I am sure that my right hon. Friend would agree that Labour Members and many Members on the Conservative Benches want evidence-based policy—there has not been an ideological knee-jerk reaction saying all wind power is bad. I could give the example of the east coast of Yorkshire, where we have had an all-party, positive attitude. We have been working across parties together to get the vast investment with Siemens to get wind power from the sea.
I agree. There is a gap between what the Government say and what they do. That is bad—
I am going to make some progress because it is a short debate.
That gap is bad for jobs and for tackling climate change and it does not bode well. Leadership needs to be shown in the months ahead.
By this time next year we could have a binding agreement from 196 countries that puts us on a path to a sustainable future, but it will require us to show real leadership. It used to be said we would never get a deal without the world’s biggest emitters stepping up. Well, America and China have already taken one step with a deal that could see China’s emissions peak in 2030 and would see the US reduce its emissions to 26% to 28% below 2005 levels by 2025.
The current bid from the EU for “at least” a 40% reduction in emissions by 2030 does not go far enough. We are already signed up to a tougher target of 60% by 2030 at home, because of the Climate Change Act and the fact that we met our first carbon budget. We should be doing everything possible to toughen the EU position. The “at least” in the EU submission makes it possible to do that. The EU has already met its 2020 target five years early. I think we should be more ambitious. In his statement today, the Prime Minister said we needed to be ambitious, so I ask the Secretary of State, what does ambition in the EU look like?
We also have to recognise the link between the sustainable development goals being negotiated in September and the Paris conference, because we will not make progress in reducing poverty unless we succeed in limiting the effects of climate change, which we know devastates communities and affects food security, transport and jobs. It leads to the displacement of people with no home or hope, and to the costs that follow in disaster relief. I am proud that under the last Labour Government, the Department for International Development led the world in helping countries adapt to climate change, such as Bangladesh, where 300,000 people were helped in raising their homes above sea level.

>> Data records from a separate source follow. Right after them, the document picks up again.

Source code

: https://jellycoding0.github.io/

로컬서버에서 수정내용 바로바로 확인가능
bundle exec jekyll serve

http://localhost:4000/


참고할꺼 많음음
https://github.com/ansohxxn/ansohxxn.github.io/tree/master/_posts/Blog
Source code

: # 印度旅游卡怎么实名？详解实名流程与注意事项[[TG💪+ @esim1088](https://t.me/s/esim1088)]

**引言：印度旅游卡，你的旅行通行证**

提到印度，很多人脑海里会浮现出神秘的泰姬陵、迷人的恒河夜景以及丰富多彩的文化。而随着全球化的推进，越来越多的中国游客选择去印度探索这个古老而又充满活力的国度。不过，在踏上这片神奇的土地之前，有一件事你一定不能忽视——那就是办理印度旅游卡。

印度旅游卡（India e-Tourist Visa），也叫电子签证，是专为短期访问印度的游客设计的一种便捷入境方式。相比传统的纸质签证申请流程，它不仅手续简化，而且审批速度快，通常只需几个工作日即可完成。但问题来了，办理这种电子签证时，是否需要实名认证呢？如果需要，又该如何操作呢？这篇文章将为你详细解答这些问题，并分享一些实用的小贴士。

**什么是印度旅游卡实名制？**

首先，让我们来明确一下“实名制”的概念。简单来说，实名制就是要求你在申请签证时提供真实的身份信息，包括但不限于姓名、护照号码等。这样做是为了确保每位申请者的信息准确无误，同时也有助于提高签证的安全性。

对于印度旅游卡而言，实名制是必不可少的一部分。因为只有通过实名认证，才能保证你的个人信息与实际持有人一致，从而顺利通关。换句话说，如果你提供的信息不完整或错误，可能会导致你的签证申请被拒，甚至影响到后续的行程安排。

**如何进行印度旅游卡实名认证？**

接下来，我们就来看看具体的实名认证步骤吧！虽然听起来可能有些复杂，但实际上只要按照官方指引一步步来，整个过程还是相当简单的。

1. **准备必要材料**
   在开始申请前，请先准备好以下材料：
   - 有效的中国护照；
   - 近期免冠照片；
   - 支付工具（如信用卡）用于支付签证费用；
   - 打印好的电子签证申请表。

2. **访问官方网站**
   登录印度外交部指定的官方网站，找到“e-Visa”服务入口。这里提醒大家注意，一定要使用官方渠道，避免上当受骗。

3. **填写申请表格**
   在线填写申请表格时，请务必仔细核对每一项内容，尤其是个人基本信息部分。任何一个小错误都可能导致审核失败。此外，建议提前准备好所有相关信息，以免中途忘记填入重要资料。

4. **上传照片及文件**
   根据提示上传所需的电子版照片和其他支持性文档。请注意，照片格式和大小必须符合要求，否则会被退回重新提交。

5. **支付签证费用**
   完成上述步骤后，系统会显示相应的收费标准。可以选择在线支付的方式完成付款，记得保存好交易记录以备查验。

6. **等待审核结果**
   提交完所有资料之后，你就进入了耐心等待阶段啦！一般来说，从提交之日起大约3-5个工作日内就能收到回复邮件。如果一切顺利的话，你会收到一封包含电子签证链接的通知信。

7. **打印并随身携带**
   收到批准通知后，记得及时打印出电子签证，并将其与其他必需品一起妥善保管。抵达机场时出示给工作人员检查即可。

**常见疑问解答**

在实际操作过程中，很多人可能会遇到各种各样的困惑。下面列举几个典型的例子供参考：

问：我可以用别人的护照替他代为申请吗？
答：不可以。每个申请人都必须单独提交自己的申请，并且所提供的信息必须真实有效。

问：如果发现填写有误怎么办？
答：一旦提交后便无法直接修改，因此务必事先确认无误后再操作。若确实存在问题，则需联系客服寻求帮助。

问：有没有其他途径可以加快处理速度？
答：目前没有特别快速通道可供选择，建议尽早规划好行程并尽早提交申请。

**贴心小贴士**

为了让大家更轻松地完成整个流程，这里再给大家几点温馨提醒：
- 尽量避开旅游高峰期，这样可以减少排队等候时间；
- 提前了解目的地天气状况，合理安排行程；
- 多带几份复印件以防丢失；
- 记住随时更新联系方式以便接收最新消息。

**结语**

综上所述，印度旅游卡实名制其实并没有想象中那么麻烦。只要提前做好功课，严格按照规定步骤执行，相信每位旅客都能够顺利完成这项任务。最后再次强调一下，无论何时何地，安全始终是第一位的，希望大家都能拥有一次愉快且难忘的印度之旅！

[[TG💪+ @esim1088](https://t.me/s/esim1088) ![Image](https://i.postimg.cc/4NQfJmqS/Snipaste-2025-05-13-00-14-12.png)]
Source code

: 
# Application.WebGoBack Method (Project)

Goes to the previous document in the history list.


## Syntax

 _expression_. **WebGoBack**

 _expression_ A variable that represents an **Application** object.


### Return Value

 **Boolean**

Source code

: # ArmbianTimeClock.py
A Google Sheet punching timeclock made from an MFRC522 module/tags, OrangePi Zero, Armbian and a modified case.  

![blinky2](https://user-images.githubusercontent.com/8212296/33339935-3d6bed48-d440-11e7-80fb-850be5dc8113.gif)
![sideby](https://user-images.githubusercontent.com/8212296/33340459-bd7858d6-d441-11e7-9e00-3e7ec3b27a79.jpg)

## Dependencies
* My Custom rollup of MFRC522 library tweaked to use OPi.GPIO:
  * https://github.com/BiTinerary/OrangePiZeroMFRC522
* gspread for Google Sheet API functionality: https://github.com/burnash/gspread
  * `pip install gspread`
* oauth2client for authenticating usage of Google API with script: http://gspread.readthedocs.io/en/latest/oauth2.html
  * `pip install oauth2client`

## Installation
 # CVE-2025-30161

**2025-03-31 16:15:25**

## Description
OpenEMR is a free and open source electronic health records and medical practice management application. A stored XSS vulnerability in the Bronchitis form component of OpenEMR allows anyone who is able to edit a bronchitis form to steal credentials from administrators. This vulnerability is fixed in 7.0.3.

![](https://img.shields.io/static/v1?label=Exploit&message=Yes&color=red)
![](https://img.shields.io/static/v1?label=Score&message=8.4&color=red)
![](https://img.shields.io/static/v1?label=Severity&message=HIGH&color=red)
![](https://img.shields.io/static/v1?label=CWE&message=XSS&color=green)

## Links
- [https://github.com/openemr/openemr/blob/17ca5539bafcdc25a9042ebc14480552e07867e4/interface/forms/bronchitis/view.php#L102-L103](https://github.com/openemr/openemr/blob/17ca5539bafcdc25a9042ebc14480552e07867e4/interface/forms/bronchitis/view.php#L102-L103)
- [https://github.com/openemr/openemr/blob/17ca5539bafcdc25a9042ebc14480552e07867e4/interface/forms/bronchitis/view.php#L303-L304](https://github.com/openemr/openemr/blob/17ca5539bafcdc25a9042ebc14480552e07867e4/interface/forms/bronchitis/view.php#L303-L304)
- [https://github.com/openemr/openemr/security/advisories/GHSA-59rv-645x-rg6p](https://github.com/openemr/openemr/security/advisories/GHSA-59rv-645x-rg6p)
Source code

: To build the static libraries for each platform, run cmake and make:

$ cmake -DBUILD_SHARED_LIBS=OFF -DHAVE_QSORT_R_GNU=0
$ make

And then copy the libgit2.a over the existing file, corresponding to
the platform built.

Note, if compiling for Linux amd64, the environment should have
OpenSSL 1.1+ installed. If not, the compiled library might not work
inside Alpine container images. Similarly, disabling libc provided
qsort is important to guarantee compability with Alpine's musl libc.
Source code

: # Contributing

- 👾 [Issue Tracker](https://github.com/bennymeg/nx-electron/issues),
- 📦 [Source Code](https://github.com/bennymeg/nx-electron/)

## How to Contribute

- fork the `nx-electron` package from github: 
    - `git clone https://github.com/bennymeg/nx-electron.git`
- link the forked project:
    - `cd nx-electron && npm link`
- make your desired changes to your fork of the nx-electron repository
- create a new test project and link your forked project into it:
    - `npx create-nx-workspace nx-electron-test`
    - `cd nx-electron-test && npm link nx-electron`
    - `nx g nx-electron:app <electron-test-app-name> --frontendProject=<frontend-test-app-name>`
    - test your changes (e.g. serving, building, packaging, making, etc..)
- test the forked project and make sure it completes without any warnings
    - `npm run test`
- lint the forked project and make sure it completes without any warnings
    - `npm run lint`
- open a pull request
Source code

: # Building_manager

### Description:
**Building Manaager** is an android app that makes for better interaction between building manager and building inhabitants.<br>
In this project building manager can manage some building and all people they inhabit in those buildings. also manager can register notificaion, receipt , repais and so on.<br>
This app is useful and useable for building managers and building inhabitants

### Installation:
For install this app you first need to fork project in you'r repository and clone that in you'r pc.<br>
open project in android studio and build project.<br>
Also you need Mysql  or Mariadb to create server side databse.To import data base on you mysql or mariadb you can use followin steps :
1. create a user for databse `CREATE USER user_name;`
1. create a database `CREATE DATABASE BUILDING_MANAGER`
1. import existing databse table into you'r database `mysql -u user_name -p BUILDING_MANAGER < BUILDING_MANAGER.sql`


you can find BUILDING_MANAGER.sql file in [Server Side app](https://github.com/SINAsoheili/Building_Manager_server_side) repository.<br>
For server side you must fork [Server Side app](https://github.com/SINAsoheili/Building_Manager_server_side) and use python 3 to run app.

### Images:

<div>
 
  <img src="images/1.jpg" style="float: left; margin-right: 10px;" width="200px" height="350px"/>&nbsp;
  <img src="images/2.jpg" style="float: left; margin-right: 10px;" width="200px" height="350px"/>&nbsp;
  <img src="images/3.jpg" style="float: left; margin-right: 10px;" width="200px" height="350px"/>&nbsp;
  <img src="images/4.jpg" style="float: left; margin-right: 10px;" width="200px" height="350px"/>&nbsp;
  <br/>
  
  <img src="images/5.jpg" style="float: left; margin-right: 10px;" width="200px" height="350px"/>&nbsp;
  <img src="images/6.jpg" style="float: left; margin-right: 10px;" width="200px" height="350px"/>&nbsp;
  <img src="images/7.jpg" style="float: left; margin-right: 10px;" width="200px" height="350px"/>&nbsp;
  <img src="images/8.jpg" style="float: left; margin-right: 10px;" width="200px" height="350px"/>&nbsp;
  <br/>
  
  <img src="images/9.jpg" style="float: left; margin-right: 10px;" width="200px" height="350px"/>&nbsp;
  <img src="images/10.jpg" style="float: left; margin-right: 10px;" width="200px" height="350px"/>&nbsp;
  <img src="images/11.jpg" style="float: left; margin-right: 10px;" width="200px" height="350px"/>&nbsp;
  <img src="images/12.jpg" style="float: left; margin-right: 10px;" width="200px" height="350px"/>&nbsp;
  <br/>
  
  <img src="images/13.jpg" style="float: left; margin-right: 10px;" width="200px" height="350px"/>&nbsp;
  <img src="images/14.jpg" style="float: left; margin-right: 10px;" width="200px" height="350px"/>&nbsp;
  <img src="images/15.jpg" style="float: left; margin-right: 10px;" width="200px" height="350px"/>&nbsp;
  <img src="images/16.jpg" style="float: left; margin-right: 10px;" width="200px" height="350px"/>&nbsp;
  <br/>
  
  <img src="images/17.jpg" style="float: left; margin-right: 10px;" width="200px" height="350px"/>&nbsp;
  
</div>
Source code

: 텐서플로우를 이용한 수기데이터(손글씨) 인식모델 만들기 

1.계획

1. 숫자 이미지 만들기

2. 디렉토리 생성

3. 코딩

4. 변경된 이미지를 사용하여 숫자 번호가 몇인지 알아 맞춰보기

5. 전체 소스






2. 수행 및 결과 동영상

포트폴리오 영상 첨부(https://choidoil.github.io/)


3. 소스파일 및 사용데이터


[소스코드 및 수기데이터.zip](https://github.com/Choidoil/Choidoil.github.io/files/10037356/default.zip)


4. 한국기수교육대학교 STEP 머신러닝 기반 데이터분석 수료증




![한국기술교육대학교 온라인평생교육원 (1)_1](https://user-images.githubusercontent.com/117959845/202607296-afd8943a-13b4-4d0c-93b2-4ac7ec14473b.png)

Is the right hon. Lady going to address the issue of cost? She criticised me and four others for voting against the Climate Change Act, but I did so because the impact assessment showed that the potential costs were twice the maximum benefits. According to the Government, the costs will now reach something like £400 a household by 2020. Will she address that issue?
The problem is that although the right hon. Gentleman is right that there is a cost to change, there is a bigger cost to doing nothing at all. The investment that we make will not only help us make energy cheaper and homes warmer but create job and investment opportunities. He might like to stay in the 19th century, but I would like to take us forward to a better—[Interruption.] I am sorry, but that is what it is—“Let’s stay with what has gone on in the past, even though we know that it is not fit for purpose for the future.” There is everything to gain from having a cleaner-energy future. However, I am glad in some respects that he continues to be a minority voice in the House on the issue.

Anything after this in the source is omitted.